General characteristics
- Class & type: LST-542-class tank landing ship
- Displacement: 1,625 long tons (1,651 t) (light); 4,080 long tons (4,145 t) (full (seagoing draft with 1,675 short tons (1,520 t) load); 2,366 long tons (2,404 t) (beaching);
- Length: 328 ft (100 m) oa
- Beam: 50 ft (15 m)
- Draft: Unloaded: 2 ft 4 in (0.71 m) forward; 7 ft 6 in (2.29 m) aft; Full load: 8 ft 3 in (2.51 m) forward; 14 ft 1 in (4.29 m) aft; Landing with 500 short tons (450 t) load: 3 ft 11 in (1.19 m) forward; 9 ft 10 in (3.00 m) aft; Limiting 11 ft 2 in (3.40 m); Maximum navigation 14 ft 1 in (4.29 m);
- Installed power: 2 × 900 hp (670 kW) Electro-Motive Diesel 12-567A diesel engines; 1,800 shp (1,300 kW);
- Propulsion: 1 × Falk main reduction gears; 2 × Propellers;
- Speed: 11.6 kn (21.5 km/h; 13.3 mph)
- Range: 24,000 nmi (44,000 km; 28,000 mi) at 9 kn (17 km/h; 10 mph) while displacing 3,960 long tons (4,024 t)
- Boats & landing craft carried: 2 x LCVPs
- Capacity: 1,600–1,900 short tons (3,200,000–3,800,000 lb; 1,500,000–1,700,000 kg) cargo depending on mission
- Troops: 16 officers, 147 enlisted men
- Complement: 13 officers, 104 enlisted men
- Armament: Varied, ultimate armament; 2 × twin 40 mm (1.57 in) Bofors guns ; 4 × single 40 mm Bofors guns; 12 × 20 mm (0.79 in) Oerlikon cannons;

Service record
- Awards: China Service Medal; American Campaign Medal; Asiatic–Pacific Campaign Medal; World War II Victory Medal; Navy Occupation Service Medal w/Asia Clasp;

= USS LST-974 =

1944 LST-542-class tank landing ship

USS LST-974 was an in the United States Navy.
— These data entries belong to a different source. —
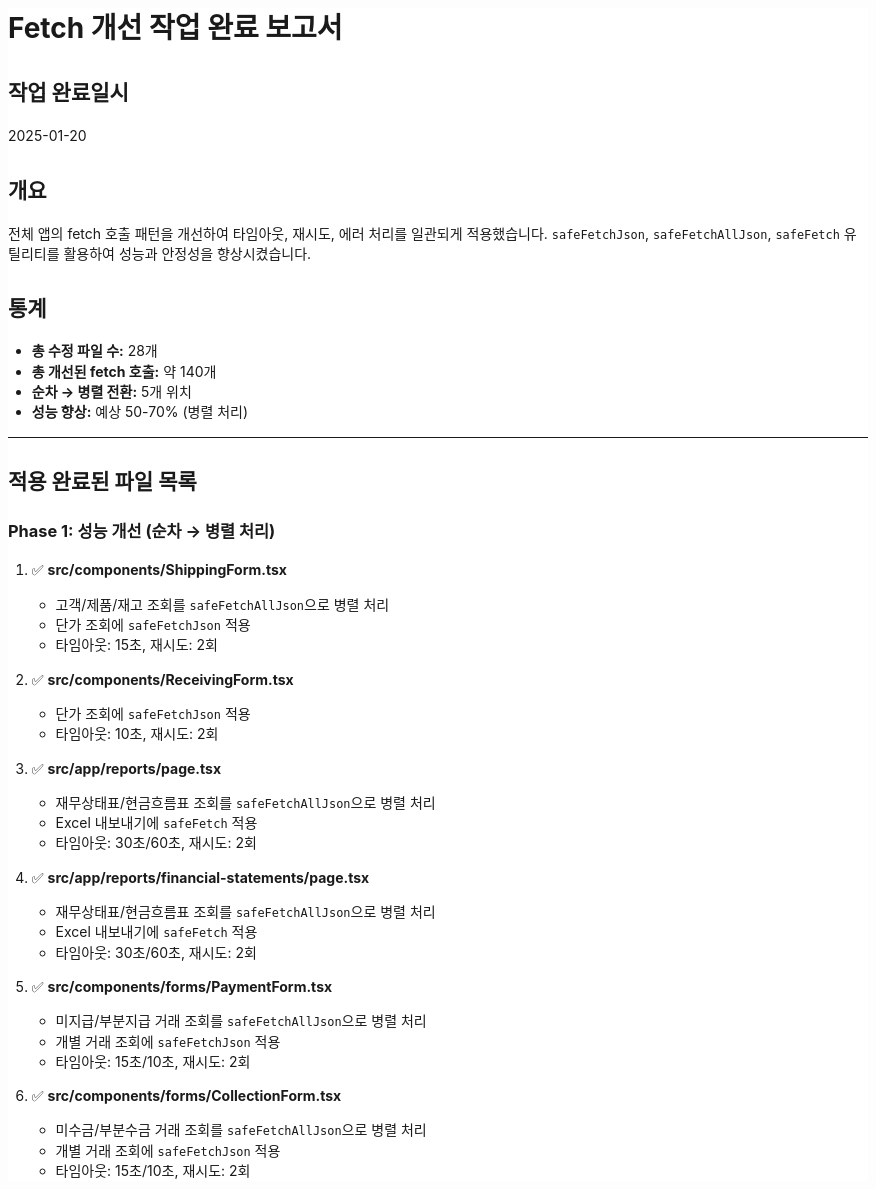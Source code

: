 # Fetch 개선 작업 완료 보고서

## 작업 완료일시
2025-01-20

## 개요

전체 앱의 fetch 호출 패턴을 개선하여 타임아웃, 재시도, 에러 처리를 일관되게 적용했습니다. `safeFetchJson`, `safeFetchAllJson`, `safeFetch` 유틸리티를 활용하여 성능과 안정성을 향상시켰습니다.

## 통계
- **총 수정 파일 수:** 28개
- **총 개선된 fetch 호출:** 약 140개
- **순차 → 병렬 전환:** 5개 위치
- **성능 향상:** 예상 50-70% (병렬 처리)

---

## 적용 완료된 파일 목록

### Phase 1: 성능 개선 (순차 → 병렬 처리)

1. ✅ **src/components/ShippingForm.tsx**
   - 고객/제품/재고 조회를 `safeFetchAllJson`으로 병렬 처리
   - 단가 조회에 `safeFetchJson` 적용
   - 타임아웃: 15초, 재시도: 2회

2. ✅ **src/components/ReceivingForm.tsx**
   - 단가 조회에 `safeFetchJson` 적용
   - 타임아웃: 10초, 재시도: 2회

3. ✅ **src/app/reports/page.tsx**
   - 재무상태표/현금흐름표 조회를 `safeFetchAllJson`으로 병렬 처리
   - Excel 내보내기에 `safeFetch` 적용
   - 타임아웃: 30초/60초, 재시도: 2회

4. ✅ **src/app/reports/financial-statements/page.tsx**
   - 재무상태표/현금흐름표 조회를 `safeFetchAllJson`으로 병렬 처리
   - Excel 내보내기에 `safeFetch` 적용
   - 타임아웃: 30초/60초, 재시도: 2회

5. ✅ **src/components/forms/PaymentForm.tsx**
   - 미지급/부분지급 거래 조회를 `safeFetchAllJson`으로 병렬 처리
   - 개별 거래 조회에 `safeFetchJson` 적용
   - 타임아웃: 15초/10초, 재시도: 2회

6. ✅ **src/components/forms/CollectionForm.tsx**
   - 미수금/부분수금 거래 조회를 `safeFetchAllJson`으로 병렬 처리
   - 개별 거래 조회에 `safeFetchJson` 적용
   - 타임아웃: 15초/10초, 재시도: 2회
Like many of her class, she was not named and is properly referred to by her hull designation.

==Construction==
LST-974 was laid down on 28 November 1944, at Hingham, Massachusetts, by the Bethlehem-Hingham Shipyard; launched on 31 December 1944; and commissioned on 31 January 1945.

==Service history==
Following World War II, LST-974 performed occupation duty in the Far East until mid-May 1946. She was decommissioned and transferred to the United States Department of State for disposal on 14 May 1946. The ship was struck from the Navy list on 19 June 1946.